Il mutualismo francese conserva invece una migliore capacità di erogazione delle prestazioni, ma perde progressivamente il legame tra contribuzione e responsabilità.
Quando la Corte dei conti d’oltralpe arriva a discutere come recuperare somme dovute e mai versate, il problema non è più contabile. È politico. Significa che il sistema fatica a farsi riconoscere come un patto reciproco tra cittadini.
Ed è qui che emerge la questione dei diritti sociali.
Per oltre un secolo il welfare europeo non è stato soltanto una macchina redistributiva. È stato una forma di cittadinanza. I lavoratori contribuivano perché sapevano di appartenere a una comunità politica che avrebbe restituito protezione nei momenti di bisogno. La solidarietà non era un concetto astratto. Era uno scambio tra appartenenza e tutela.
Quando questo equilibrio si rompe, il diritto sociale cambia natura. Non viene più percepito come il prodotto di una responsabilità collettiva ma come una prestazione dovuta da un’entità impersonale chiamata Stato.
La conseguenza è devastante. I contribuenti vedono crescere il carico fiscale e diminuire la qualità delle prestazioni. I beneficiari percepiscono i servizi come insufficienti. Le amministrazioni accumulano deficit. La politica risponde estendendo continuamente la sfera dei diritti proclamati.
Si entra così in una spirale paradossale: più aumentano i diritti dichiarati, più diminuisce la capacità effettiva di garantirli.
La Francia e l’Italia rappresentano due versioni dello stesso fenomeno. In Italia si è smarrita la sostenibilità dell’universalismo, sempre che sia mai stato messo a terra.
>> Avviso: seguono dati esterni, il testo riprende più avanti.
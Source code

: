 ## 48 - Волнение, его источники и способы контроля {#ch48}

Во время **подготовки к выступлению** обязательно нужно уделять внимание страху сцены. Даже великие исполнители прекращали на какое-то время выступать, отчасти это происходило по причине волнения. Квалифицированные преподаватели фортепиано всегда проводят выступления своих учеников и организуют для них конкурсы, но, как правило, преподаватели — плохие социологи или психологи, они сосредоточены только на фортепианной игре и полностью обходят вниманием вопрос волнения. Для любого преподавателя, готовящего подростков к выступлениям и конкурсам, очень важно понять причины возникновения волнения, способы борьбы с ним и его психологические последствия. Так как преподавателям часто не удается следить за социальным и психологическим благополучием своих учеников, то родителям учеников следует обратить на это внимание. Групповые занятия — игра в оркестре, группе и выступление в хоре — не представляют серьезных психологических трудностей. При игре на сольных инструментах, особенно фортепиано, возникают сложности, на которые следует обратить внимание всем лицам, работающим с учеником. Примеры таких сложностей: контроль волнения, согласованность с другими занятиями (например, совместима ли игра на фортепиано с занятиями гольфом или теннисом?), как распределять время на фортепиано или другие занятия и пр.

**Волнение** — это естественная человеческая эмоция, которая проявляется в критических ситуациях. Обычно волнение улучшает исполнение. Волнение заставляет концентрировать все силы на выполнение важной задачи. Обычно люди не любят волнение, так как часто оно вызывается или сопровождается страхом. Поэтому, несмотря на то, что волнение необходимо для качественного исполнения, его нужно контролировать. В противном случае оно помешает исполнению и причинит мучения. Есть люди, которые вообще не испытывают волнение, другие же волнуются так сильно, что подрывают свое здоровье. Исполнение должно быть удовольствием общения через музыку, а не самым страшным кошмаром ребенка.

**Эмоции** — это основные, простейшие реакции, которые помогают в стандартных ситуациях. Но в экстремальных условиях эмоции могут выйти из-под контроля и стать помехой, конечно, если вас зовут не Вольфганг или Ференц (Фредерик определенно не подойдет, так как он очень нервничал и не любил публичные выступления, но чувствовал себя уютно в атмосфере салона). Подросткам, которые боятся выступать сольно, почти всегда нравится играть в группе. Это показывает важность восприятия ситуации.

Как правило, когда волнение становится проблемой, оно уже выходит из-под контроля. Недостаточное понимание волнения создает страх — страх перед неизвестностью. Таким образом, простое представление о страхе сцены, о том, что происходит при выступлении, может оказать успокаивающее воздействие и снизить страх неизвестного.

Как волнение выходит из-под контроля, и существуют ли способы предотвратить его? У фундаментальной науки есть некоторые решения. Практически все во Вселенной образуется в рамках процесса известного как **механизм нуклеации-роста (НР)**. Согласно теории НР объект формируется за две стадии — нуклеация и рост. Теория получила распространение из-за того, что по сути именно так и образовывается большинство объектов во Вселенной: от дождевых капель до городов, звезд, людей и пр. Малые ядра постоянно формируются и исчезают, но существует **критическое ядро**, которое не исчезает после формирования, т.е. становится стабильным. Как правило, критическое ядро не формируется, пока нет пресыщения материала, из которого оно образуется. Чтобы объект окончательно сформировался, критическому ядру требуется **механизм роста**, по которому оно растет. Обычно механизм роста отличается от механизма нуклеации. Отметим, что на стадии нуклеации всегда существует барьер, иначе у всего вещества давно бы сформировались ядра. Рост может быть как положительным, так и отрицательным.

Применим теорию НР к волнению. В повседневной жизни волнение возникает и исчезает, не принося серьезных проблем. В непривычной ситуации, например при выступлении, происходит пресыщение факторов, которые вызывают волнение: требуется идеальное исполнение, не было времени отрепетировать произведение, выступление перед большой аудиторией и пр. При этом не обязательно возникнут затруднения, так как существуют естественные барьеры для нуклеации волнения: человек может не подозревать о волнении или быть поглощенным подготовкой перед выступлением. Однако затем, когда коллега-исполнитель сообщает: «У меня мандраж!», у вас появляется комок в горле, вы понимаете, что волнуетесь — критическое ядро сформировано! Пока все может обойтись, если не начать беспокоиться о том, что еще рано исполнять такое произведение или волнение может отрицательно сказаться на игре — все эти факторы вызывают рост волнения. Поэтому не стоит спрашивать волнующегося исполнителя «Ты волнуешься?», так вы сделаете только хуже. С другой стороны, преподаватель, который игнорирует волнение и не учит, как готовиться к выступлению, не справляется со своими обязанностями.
In Francia si sta smarrendo il senso della mutualità. Nel primo caso il rischio è un diritto senza prestazione. Nel secondo una prestazione senza responsabilità.
Entrambi conducono alla stessa destinazione: la trasformazione dei diritti sociali in promesse politiche prive di una base comunitaria e finanziaria adeguata.
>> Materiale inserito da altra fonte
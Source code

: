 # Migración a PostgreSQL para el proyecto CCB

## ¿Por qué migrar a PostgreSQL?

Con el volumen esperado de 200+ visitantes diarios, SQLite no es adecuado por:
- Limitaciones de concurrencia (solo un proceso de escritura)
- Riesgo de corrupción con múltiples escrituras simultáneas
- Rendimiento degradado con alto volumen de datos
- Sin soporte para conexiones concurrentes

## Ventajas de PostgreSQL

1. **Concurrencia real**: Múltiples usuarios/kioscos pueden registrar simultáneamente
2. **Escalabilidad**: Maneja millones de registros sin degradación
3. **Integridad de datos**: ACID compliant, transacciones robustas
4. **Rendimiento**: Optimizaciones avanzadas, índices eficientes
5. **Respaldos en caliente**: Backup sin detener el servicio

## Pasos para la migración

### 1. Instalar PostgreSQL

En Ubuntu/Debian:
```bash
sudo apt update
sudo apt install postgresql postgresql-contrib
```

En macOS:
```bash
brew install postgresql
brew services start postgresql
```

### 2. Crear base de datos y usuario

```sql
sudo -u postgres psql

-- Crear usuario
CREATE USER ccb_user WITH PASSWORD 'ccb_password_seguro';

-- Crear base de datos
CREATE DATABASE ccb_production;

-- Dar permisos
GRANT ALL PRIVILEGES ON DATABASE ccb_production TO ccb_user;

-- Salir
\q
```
La vera questione non è quindi scegliere tra modello Beveridge e modello Bismarck, tra universalismo e mutualismo. Bensì è quella di ricostruire il nesso tra diritti, doveri e appartenenza.
Perché nessun diritto sociale può sopravvivere se diventa soltanto una pretesa individuale rivolta allo Stato. E nessun welfare può reggere se la solidarietà smette di essere percepita come un vincolo reciproco tra membri della stessa comunità politica.
La crisi francese e quella italiana ci dicono la stessa cosa: non stanno fallendo due modelli diversi. Sta vacillando l’idea europea secondo cui è possibile espandere indefinitamente i diritti sociali senza interrogarsi sulle condizioni economiche, demografiche e civiche che li rendono concretamente esigibili.
Per il pubblico politico questo è il punto più incisivo: la crisi non è finanziaria ma costituzionale, perché riguarda il rapporto tra cittadinanza sociale, solidarietà e legittimazione democratica del prelievo. È una chiave che consente di parlare contemporaneamente di sanità, welfare, immigrazione, invecchiamento della popolazione e sostenibilità dei diritti senza scivolare nella polemica contingente.